Sawyer and his friend Melissa went walking for a physical fitness merit badge in June 2010.
"We walk fairly often, a couple times a week, so when vehicles come passing by it's no big deal, they see us, they go around, this time they didn't," says Heidesch.
In an instant, Sawyer became a life-line for his best friend, a motorcycle had hit Melissa.
"I was standing roughly here and she was right next to me, and then she wasn't," says Heidesch.
The accident happened so fast Sawyer didn't have a chance to be shocked. His Boy Scout training kicked in almost immediately.
"I made sure that she stayed awake and kept her eyes open, instead of going unconscious," says Heidesch.
Melissa was in the ditch; Sawyer gave her first aid and called 911.
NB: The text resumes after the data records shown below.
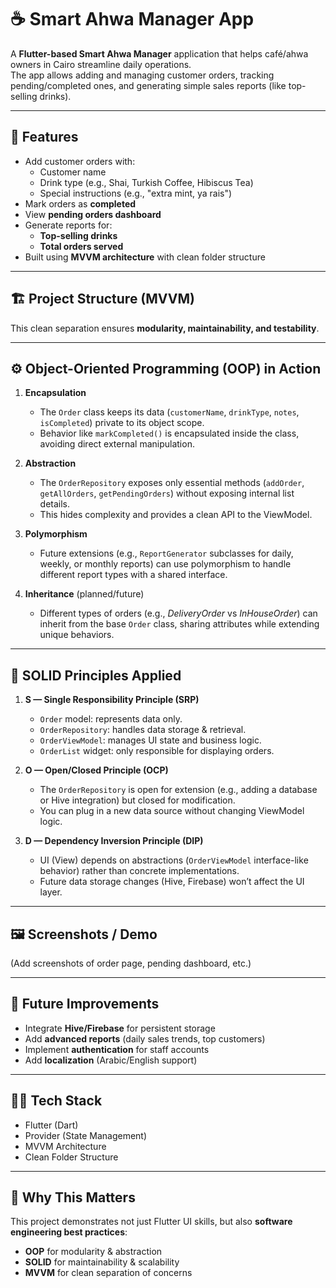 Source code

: # ☕ Smart Ahwa Manager App

A **Flutter-based Smart Ahwa Manager** application that helps café/ahwa owners in Cairo streamline daily operations.  
The app allows adding and managing customer orders, tracking pending/completed ones, and generating simple sales reports (like top-selling drinks).

---

## 📱 Features
- Add customer orders with:
  - Customer name
  - Drink type (e.g., Shai, Turkish Coffee, Hibiscus Tea)
  - Special instructions (e.g., "extra mint, ya rais")
- Mark orders as **completed**
- View **pending orders dashboard**
- Generate reports for:
  - **Top-selling drinks**
  - **Total orders served**
- Built using **MVVM architecture** with clean folder structure

---

## 🏗 Project Structure (MVVM)



This clean separation ensures **modularity, maintainability, and testability**.

---

## ⚙️ Object-Oriented Programming (OOP) in Action

1. **Encapsulation**  
   - The `Order` class keeps its data (`customerName`, `drinkType`, `notes`, `isCompleted`) private to its object scope.  
   - Behavior like `markCompleted()` is encapsulated inside the class, avoiding direct external manipulation.

2. **Abstraction**  
   - The `OrderRepository` exposes only essential methods (`addOrder`, `getAllOrders`, `getPendingOrders`) without exposing internal list details.  
   - This hides complexity and provides a clean API to the ViewModel.

3. **Polymorphism**  
   - Future extensions (e.g., `ReportGenerator` subclasses for daily, weekly, or monthly reports) can use polymorphism to handle different report types with a shared interface.

4. **Inheritance** (planned/future)  
   - Different types of orders (e.g., *DeliveryOrder* vs *InHouseOrder*) can inherit from the base `Order` class, sharing attributes while extending unique behaviors.

---

## 🧩 SOLID Principles Applied

1. **S — Single Responsibility Principle (SRP)**  
   - `Order` model: represents data only.  
   - `OrderRepository`: handles data storage & retrieval.  
   - `OrderViewModel`: manages UI state and business logic.  
   - `OrderList` widget: only responsible for displaying orders.

2. **O — Open/Closed Principle (OCP)**  
   - The `OrderRepository` is open for extension (e.g., adding a database or Hive integration) but closed for modification.  
   - You can plug in a new data source without changing ViewModel logic.

3. **D — Dependency Inversion Principle (DIP)**  
   - UI (View) depends on abstractions (`OrderViewModel` interface-like behavior) rather than concrete implementations.  
   - Future data storage changes (Hive, Firebase) won’t affect the UI layer.

---

## 🖼 Screenshots / Demo
(Add screenshots of order page, pending dashboard, etc.)

---

## 🚀 Future Improvements
- Integrate **Hive/Firebase** for persistent storage  
- Add **advanced reports** (daily sales trends, top customers)  
- Implement **authentication** for staff accounts  
- Add **localization** (Arabic/English support)  

---

## 🧑‍💻 Tech Stack
- Flutter (Dart)  
- Provider (State Management)  
- MVVM Architecture  
- Clean Folder Structure  

---

## 📌 Why This Matters
This project demonstrates not just Flutter UI skills, but also **software engineering best practices**:  
- **OOP** for modularity & abstraction  
- **SOLID** for maintainability & scalability  
- **MVVM** for clean separation of concerns  

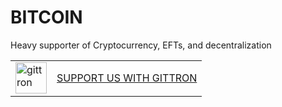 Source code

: # BITCOIN
Heavy supporter of Cryptocurrency, EFTs, and decentralization
<table border="0"><tr>  <td><a href="https://gittron.me/bots/0xc5bdd7d45cb99793ca6b4779b3b368ad"><img src="https://s3.amazonaws.com/od-flat-svg/0xc5bdd7d45cb99793ca6b4779b3b368ad.png" alt="gittron" width="50"/></a></td><td><a href="https://gittron.me/bots/0xc5bdd7d45cb99793ca6b4779b3b368ad">SUPPORT US WITH GITTRON</a></td></tr></table>
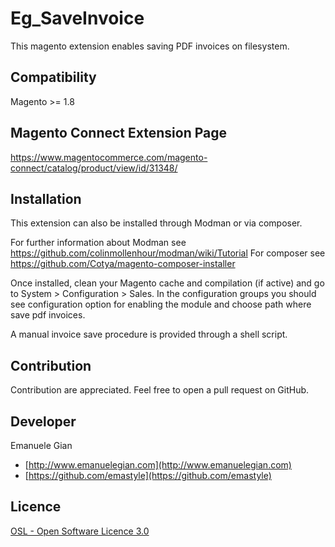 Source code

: Eg_SaveInvoice
=====================

This magento extension enables saving PDF invoices on filesystem.

Compatibility
--------------

Magento >= 1.8

Magento Connect Extension Page
-------

https://www.magentocommerce.com/magento-connect/catalog/product/view/id/31348/


Installation
------------

This extension can also be installed through Modman or via composer.

For further information about Modman see https://github.com/colinmollenhour/modman/wiki/Tutorial
For composer see https://github.com/Cotya/magento-composer-installer

Once installed, clean your Magento cache and compilation (if active) and go to System > Configuration > Sales.
In the configuration groups you should see configuration option for enabling the module and choose path where save pdf invoices.

A manual invoice save procedure is provided through a shell script.

Contribution
------------

Contribution are appreciated. Feel free to open a pull request on GitHub.


Developer
---------

Emanuele Gian
- [http://www.emanuelegian.com](http://www.emanuelegian.com)
- [https://github.com/emastyle](https://github.com/emastyle)

Licence
-------

[OSL - Open Software Licence 3.0](http://opensource.org/licenses/osl-3.0.php)

  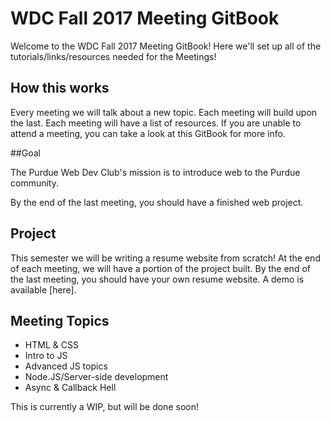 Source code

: # WDC Fall 2017 Meeting GitBook

Welcome to the WDC Fall 2017 Meeting GitBook! Here we'll set up all of the tutorials/links/resources needed for the Meetings!

## How this works

Every meeting we will talk about a new topic. Each meeting will build upon the last. Each meeting will have a list of resources. If you are unable to attend a meeting, you can take a look at this GitBook for more info.

##Goal

The Purdue Web Dev Club's mission is to introduce web to the Purdue community. 

By the end of the last meeting, you should have a finished web project.

## Project

This semester we will be writing a resume website from scratch! At the end of each meeting, we will have a portion of the project built. By the end of the last meeting, you should have your own resume website. A demo is available [here].

## Meeting Topics

* HTML & CSS
* Intro to JS
* Advanced JS topics
* Node.JS/Server-side development
* Async & Callback Hell
  
This is currently a WIP, but will be done soon!

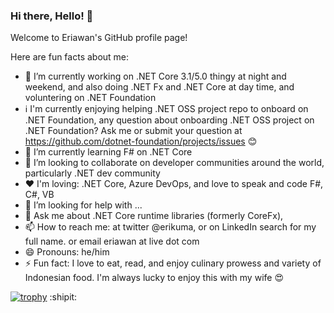 ### Hi there, Hello! 👋

<!--
**eriawan/eriawan** is a ✨ _special_ ✨ repository because its `README.md` (this file) appears on your GitHub profile.

Here are some ideas to get you started:

- 🔭 I’m currently working on ...
- 🌱 I’m currently learning ...
- 👯 I’m looking to collaborate on ...
- 🤔 I’m looking for help with ...
- 💬 Ask me about ...
- 📫 How to reach me: ...
- 😄 Pronouns: ...
- ⚡ Fun fact: ...
-->

Welcome to Eriawan's GitHub profile page!

Here are fun facts about me:
- 🔭 I’m currently working on .NET Core 3.1/5.0 thingy at night and weekend, and also doing .NET Fx and .NET Core at day time, and voluntering on .NET Foundation
- ℹ I'm currently enjoying helping .NET OSS project repo to onboard on .NET Foundation, any question about onboarding .NET OSS project on .NET Foundation? Ask me or submit your question at https://github.com/dotnet-foundation/projects/issues 😊
- 🌱 I’m currently learning F# on .NET Core
- 👯 I’m looking to collaborate on developer communities around the world, particularly .NET dev community
- ❤ I'm loving: .NET Core, Azure DevOps, and love to speak and code F#, C#, VB
- 🤔 I’m looking for help with ...
- 💬 Ask me about .NET Core runtime libraries (formerly CoreFx), 
- 📫 How to reach me: at twitter @erikuma, or on LinkedIn search for my full name. or email eriawan at live dot com
- 😄 Pronouns: he/him
- ⚡ Fun fact: I love to eat, read, and enjoy culinary prowess and variety of Indonesian food. I'm always lucky to enjoy this with my wife 😍

[![trophy](https://github-profile-trophy.vercel.app/?username=eriawan)](https://github.com/ryo-ma/github-profile-trophy)
:shipit:
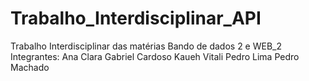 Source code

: # Trabalho_Interdisciplinar_API
Trabalho Interdisciplinar das matérias Bando de dados 2 e WEB_2
Integrantes:
Ana Clara
Gabriel Cardoso
Kaueh Vitali
Pedro Lima
Pedro Machado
"The next thing I remember is waking up a few days later in the hospital and not having a foot," says Melissa Tabke, a friend who claims Sawyer saved her life that day.
She lost her leg but says Sawyer's years of Scout training made the difference.
"If he wouldn't have been there, I would definitely be dead," says Tabke.
"I look back at it now and I still have no idea how or what I realized I was doing at the time, it was second nature, I just did it and had no idea I was doing it," says Heidesch.
Now Melissa has more than a friend, she has a hero.
Since that accident last June, Sawyer has earned the rank of Eagle Scout.
He's in college right now, but he does hope one day become a Scout Leader.